Data items:

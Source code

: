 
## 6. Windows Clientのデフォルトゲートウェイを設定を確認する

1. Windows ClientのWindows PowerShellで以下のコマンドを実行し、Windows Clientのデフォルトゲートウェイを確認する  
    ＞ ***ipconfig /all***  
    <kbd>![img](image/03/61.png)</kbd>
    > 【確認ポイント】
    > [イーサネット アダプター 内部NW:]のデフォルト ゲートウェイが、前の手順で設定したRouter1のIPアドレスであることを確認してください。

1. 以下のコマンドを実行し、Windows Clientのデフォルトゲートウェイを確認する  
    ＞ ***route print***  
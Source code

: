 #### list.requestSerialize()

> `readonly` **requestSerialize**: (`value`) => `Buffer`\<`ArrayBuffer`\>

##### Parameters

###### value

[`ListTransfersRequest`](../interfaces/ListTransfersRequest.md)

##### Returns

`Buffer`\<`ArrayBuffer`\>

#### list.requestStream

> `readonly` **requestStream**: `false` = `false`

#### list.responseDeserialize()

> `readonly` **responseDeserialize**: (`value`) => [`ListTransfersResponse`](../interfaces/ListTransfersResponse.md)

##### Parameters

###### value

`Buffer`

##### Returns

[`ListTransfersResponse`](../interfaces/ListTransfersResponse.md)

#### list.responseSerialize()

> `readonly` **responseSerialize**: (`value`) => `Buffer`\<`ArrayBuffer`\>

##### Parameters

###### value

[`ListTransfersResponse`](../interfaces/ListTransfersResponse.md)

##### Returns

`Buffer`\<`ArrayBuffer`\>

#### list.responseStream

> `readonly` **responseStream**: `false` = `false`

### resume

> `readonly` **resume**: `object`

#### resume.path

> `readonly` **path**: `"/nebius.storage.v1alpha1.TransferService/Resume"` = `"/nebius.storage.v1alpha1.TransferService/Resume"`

**YOUR ASSIGNMENT:** Set every entry down verbatim.

**ANSWER TO THE PROBLEM:**
Source code

: 
## 6. Windows Clientのデフォルトゲートウェイを設定を確認する

1. Windows ClientのWindows PowerShellで以下のコマンドを実行し、Windows Clientのデフォルトゲートウェイを確認する  
    ＞ ***ipconfig /all***  
    <kbd>![img](image/03/61.png)</kbd>
    > 【確認ポイント】
    > [イーサネット アダプター 内部NW:]のデフォルト ゲートウェイが、前の手順で設定したRouter1のIPアドレスであることを確認してください。

1. 以下のコマンドを実行し、Windows Clientのデフォルトゲートウェイを確認する  
    ＞ ***route print***  
Source code

: #### list.requestSerialize()

> `readonly` **requestSerialize**: (`value`) => `Buffer`\<`ArrayBuffer`\>

##### Parameters

###### value

[`ListTransfersRequest`](../interfaces/ListTransfersRequest.md)

##### Returns

`Buffer`\<`ArrayBuffer`\>

#### list.requestStream

> `readonly` **requestStream**: `false` = `false`

#### list.responseDeserialize()

> `readonly` **responseDeserialize**: (`value`) => [`ListTransfersResponse`](../interfaces/ListTransfersResponse.md)

##### Parameters

###### value

`Buffer`

##### Returns

[`ListTransfersResponse`](../interfaces/ListTransfersResponse.md)

#### list.responseSerialize()

> `readonly` **responseSerialize**: (`value`) => `Buffer`\<`ArrayBuffer`\>

##### Parameters

###### value

[`ListTransfersResponse`](../interfaces/ListTransfersResponse.md)

##### Returns

`Buffer`\<`ArrayBuffer`\>

#### list.responseStream

> `readonly` **responseStream**: `false` = `false`

### resume

> `readonly` **resume**: `object`

#### resume.path

> `readonly` **path**: `"/nebius.storage.v1alpha1.TransferService/Resume"` = `"/nebius.storage.v1alpha1.TransferService/Resume"`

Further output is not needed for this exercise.